Death Note Misa bound

Universal Declaration of Human Rights

- The birthright of all human beings born on the planet, hence the word 'universal' in the title. Enshrined by Japan's government, publicized by the Ministry of Foreign Affairs, and here's a version in Japanese.

Article 6:

Everyone has the right to recognition everywhere as a person before the law.

Article 7:

All are equal before the law and are entitled without any discrimination to equal protection of the law. All are entitled to equal protection against any discrimination in violation of this Declaration and against any incitement to such discrimination.

Article 8:

Everyone has the right to an effective remedy by the competent national tribunals for acts violating the fundamental rights granted him by the constitution or by law.

Article 9:

No one shall be subjected to arbitrary arrest, detention or exile.
Day 14 for Tortured Kira in Death Note

Light suffers 14 days arbitrary incarceration, isolated, cuffed and without charge

Article 10:

Everyone is entitled in full equality to a fair and public hearing by an independent and impartial tribunal, in the determination of his rights and obligations and of any criminal charge against him.

Article 11:

(1) Everyone charged with a penal offence has the right to be presumed innocent until proved guilty according to law in a public trial at which he has had all the guarantees necessary for his defence.
(2) No one shall be held guilty of any penal offence on account of any act or omission which did not constitute a penal offence, under national or international law, at the time when it was committed. Nor shall a heavier penalty be imposed than the one that was applicable at the time the penal offence was committed.

Article 12:

No one shall be subjected to arbitrary interference with his privacy, family, home or correspondence, nor to attacks upon his honour and reputation. Everyone has the right to the protection of the law against such interference or attacks.
In short, the Universal Declaration of Human Rights - and its counterparts found in the Japanese Constitution and other laws - exist to protect people like Misa and Light from the likes of L. 

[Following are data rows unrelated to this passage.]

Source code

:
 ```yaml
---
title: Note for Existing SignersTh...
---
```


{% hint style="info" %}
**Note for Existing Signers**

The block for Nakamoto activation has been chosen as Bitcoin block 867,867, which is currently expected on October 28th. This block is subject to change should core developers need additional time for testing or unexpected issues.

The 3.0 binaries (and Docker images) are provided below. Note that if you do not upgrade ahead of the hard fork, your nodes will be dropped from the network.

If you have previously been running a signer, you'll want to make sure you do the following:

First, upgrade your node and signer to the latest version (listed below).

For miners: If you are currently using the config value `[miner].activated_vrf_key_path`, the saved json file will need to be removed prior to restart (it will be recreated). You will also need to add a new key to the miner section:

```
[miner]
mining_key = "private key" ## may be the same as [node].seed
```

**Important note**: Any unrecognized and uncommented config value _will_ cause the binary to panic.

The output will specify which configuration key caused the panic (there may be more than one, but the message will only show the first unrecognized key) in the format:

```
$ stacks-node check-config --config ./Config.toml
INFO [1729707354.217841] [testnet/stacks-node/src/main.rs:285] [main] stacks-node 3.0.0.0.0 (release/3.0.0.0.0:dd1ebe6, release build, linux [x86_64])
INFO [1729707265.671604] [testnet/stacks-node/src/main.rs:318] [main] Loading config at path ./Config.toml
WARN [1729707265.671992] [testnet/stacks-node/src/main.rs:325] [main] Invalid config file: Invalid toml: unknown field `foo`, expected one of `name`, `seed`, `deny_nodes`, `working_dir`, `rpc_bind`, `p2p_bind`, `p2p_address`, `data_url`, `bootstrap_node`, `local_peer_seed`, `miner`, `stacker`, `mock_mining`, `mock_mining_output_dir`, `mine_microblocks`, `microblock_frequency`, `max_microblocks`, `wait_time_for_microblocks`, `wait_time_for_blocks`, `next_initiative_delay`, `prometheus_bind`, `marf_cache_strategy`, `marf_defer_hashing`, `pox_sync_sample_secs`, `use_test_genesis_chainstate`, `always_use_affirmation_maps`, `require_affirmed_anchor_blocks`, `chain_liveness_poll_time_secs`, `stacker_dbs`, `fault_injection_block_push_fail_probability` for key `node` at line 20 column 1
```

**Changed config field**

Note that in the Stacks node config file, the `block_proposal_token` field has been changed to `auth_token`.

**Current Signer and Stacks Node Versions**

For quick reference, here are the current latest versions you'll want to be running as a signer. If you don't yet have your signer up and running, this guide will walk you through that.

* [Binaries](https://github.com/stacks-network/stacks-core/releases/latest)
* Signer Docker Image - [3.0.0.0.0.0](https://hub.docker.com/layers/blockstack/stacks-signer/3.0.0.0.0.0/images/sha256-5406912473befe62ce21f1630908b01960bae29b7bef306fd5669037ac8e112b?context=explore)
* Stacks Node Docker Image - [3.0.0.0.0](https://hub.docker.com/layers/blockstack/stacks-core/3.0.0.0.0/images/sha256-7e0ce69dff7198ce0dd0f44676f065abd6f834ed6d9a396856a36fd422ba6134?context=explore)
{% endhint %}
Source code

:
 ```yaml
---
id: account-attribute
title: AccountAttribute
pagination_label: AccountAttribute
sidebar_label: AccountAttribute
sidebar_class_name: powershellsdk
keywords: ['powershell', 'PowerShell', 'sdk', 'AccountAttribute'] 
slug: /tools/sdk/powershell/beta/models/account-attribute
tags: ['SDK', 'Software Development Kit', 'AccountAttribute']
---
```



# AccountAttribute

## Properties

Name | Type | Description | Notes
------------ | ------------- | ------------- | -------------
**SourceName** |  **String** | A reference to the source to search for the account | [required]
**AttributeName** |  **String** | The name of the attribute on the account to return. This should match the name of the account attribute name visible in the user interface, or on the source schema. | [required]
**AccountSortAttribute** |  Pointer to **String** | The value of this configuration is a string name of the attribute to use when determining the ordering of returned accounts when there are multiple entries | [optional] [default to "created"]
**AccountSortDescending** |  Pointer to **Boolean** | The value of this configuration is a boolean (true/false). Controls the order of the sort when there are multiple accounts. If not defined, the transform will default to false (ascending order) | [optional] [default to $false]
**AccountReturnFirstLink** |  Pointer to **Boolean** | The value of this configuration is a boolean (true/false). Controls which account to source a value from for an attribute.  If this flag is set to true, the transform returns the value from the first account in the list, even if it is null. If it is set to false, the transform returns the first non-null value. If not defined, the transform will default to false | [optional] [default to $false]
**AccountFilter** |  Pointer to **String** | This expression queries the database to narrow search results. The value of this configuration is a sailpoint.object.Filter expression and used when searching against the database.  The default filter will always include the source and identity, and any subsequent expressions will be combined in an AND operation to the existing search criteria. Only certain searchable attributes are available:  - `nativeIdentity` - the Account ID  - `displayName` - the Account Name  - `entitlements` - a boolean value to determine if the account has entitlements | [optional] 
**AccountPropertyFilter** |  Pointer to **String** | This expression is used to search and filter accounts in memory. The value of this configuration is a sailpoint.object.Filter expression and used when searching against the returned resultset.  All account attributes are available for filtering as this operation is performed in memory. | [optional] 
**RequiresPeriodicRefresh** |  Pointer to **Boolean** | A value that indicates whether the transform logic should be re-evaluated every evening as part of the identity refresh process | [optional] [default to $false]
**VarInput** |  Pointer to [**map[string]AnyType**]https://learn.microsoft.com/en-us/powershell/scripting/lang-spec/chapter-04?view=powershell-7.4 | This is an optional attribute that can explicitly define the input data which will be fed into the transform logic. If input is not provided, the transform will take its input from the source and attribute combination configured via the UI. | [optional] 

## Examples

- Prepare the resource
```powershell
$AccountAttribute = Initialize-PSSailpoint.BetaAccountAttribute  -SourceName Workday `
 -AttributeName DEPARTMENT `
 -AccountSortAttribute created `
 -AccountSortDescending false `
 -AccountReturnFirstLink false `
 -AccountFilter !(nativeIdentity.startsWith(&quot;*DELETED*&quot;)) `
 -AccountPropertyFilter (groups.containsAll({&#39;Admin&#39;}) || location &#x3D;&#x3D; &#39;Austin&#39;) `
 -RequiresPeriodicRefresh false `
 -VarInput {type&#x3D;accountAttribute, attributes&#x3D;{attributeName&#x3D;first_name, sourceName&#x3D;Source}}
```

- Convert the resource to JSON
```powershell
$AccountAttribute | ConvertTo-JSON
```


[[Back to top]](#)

Unfortunately, there were no police officers around courageous enough to enforce it.  A state which undoubtedly has its echoes in real life Japanese interrogation cells.
L disappointed that Light's torture will cease
I really have gone on enough in this blog entry.  That's what happens when two passions collide in circumstances of great scrutiny, and I know way too much about both.

I hope it was informative, and/or entertaining, at least.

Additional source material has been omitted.